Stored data

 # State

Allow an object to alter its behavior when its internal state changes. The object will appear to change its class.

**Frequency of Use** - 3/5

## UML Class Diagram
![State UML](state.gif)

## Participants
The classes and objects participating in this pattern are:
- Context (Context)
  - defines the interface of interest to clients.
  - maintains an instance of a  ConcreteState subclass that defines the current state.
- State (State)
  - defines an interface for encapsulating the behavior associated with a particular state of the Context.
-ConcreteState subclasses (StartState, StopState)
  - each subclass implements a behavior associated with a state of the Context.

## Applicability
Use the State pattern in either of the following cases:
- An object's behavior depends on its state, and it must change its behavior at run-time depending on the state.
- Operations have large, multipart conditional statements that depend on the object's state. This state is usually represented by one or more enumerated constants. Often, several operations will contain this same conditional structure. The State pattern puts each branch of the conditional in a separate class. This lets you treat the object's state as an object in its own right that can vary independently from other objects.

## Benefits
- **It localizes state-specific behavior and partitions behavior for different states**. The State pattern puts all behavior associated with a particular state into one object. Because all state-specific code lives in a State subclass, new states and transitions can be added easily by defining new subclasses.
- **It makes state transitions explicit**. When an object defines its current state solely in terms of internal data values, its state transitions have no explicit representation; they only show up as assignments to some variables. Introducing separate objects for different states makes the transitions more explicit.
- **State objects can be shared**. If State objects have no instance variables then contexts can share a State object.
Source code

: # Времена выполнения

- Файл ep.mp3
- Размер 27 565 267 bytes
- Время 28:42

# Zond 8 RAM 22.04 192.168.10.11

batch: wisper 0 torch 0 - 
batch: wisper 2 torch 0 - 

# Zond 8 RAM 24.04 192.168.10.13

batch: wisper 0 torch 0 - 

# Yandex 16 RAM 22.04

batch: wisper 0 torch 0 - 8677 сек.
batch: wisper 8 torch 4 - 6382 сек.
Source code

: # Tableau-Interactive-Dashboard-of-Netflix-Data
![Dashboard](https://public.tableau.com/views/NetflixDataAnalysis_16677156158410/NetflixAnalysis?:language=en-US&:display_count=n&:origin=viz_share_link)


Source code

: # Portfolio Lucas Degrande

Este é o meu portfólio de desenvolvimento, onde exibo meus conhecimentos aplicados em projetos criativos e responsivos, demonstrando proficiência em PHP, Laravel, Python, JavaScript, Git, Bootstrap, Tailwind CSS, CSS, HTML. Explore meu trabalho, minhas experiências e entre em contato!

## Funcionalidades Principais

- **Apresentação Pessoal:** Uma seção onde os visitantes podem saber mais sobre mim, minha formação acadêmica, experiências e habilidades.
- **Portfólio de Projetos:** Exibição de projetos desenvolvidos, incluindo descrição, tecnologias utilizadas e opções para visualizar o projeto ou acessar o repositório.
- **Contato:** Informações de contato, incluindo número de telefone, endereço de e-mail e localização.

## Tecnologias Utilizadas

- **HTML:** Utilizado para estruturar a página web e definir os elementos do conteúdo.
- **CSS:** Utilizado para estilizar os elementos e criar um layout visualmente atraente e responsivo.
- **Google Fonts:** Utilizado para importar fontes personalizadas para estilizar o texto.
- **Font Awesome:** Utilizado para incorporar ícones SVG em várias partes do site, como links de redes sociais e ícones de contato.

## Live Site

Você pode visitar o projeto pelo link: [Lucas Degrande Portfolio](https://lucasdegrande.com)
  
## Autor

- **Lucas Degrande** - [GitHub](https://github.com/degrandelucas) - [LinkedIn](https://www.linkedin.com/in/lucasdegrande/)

▶ INSTRUCTIONS FOR THE TASK: Reproduce all the entries above. Match them exactly.

▶ SOLUTION FOR THIS EXERCISE:
 # State

Allow an object to alter its behavior when its internal state changes. The object will appear to change its class.

**Frequency of Use** - 3/5

## UML Class Diagram
![State UML](state.gif)

## Participants
The classes and objects participating in this pattern are:
- Context (Context)
  - defines the interface of interest to clients.
  - maintains an instance of a  ConcreteState subclass that defines the current state.
- State (State)
  - defines an interface for encapsulating the behavior associated with a particular state of the Context.
-ConcreteState subclasses (StartState, StopState)
  - each subclass implements a behavior associated with a state of the Context.

## Applicability
Use the State pattern in either of the following cases:
- An object's behavior depends on its state, and it must change its behavior at run-time depending on the state.
- Operations have large, multipart conditional statements that depend on the object's state. This state is usually represented by one or more enumerated constants. Often, several operations will contain this same conditional structure. The State pattern puts each branch of the conditional in a separate class. This lets you treat the object's state as an object in its own right that can vary independently from other objects.

## Benefits
- **It localizes state-specific behavior and partitions behavior for different states**. The State pattern puts all behavior associated with a particular state into one object. Because all state-specific code lives in a State subclass, new states and transitions can be added easily by defining new subclasses.
- **It makes state transitions explicit**. When an object defines its current state solely in terms of internal data values, its state transitions have no explicit representation; they only show up as assignments to some variables. Introducing separate objects for different states makes the transitions more explicit.
- **State objects can be shared**. If State objects have no instance variables then contexts can share a State object.
Source code

: # Времена выполнения

- Файл ep.mp3
- Размер 27 565 267 bytes
- Время 28:42

# Zond 8 RAM 22.04 192.168.10.11

batch: wisper 0 torch 0 - 
batch: wisper 2 torch 0 - 

# Zond 8 RAM 24.04 192.168.10.13

batch: wisper 0 torch 0 - 

# Yandex 16 RAM 22.04

batch: wisper 0 torch 0 - 8677 сек.
batch: wisper 8 torch 4 - 6382 сек.
Source code

: # Tableau-Interactive-Dashboard-of-Netflix-Data
![Dashboard](https://public.tableau.com/views/NetflixDataAnalysis_16677156158410/NetflixAnalysis?:language=en-US&:display_count=n&:origin=viz_share_link)


Source code

: # Portfolio Lucas Degrande

Este é o meu portfólio de desenvolvimento, onde exibo meus conhecimentos aplicados em projetos criativos e responsivos, demonstrando proficiência em PHP, Laravel, Python, JavaScript, Git, Bootstrap, Tailwind CSS, CSS, HTML. Explore meu trabalho, minhas experiências e entre em contato!

## Funcionalidades Principais

- **Apresentação Pessoal:** Uma seção onde os visitantes podem saber mais sobre mim, minha formação acadêmica, experiências e habilidades.
- **Portfólio de Projetos:** Exibição de projetos desenvolvidos, incluindo descrição, tecnologias utilizadas e opções para visualizar o projeto ou acessar o repositório.
- **Contato:** Informações de contato, incluindo número de telefone, endereço de e-mail e localização.

## Tecnologias Utilizadas

- **HTML:** Utilizado para estruturar a página web e definir os elementos do conteúdo.
- **CSS:** Utilizado para estilizar os elementos e criar um layout visualmente atraente e responsivo.
- **Google Fonts:** Utilizado para importar fontes personalizadas para estilizar o texto.
- **Font Awesome:** Utilizado para incorporar ícones SVG em várias partes do site, como links de redes sociais e ícones de contato.

## Live Site

Você pode visitar o projeto pelo link: [Lucas Degrande Portfolio](https://lucasdegrande.com)
  
## Autor

- **Lucas Degrande** - [GitHub](https://github.com/degrandelucas) - [LinkedIn](https://www.linkedin.com/in/lucasdegrande/)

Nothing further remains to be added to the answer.